> The data

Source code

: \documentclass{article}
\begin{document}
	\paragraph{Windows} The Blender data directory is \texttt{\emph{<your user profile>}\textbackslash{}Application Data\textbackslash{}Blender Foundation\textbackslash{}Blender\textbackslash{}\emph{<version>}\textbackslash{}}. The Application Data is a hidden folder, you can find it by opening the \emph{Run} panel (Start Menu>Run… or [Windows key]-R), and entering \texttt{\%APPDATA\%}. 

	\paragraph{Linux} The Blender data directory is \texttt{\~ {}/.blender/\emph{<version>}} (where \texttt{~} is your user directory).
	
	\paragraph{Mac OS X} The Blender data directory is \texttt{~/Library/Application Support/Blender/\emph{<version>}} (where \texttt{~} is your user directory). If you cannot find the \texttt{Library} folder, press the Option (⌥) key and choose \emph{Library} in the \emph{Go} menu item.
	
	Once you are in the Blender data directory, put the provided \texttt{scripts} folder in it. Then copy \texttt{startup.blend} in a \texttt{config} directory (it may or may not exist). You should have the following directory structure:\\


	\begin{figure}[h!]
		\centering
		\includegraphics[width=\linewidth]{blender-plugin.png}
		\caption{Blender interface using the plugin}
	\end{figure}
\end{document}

> Problem statement
Provide the count of lines above that contain "plugin", without any other words.

> Answer to the problem
2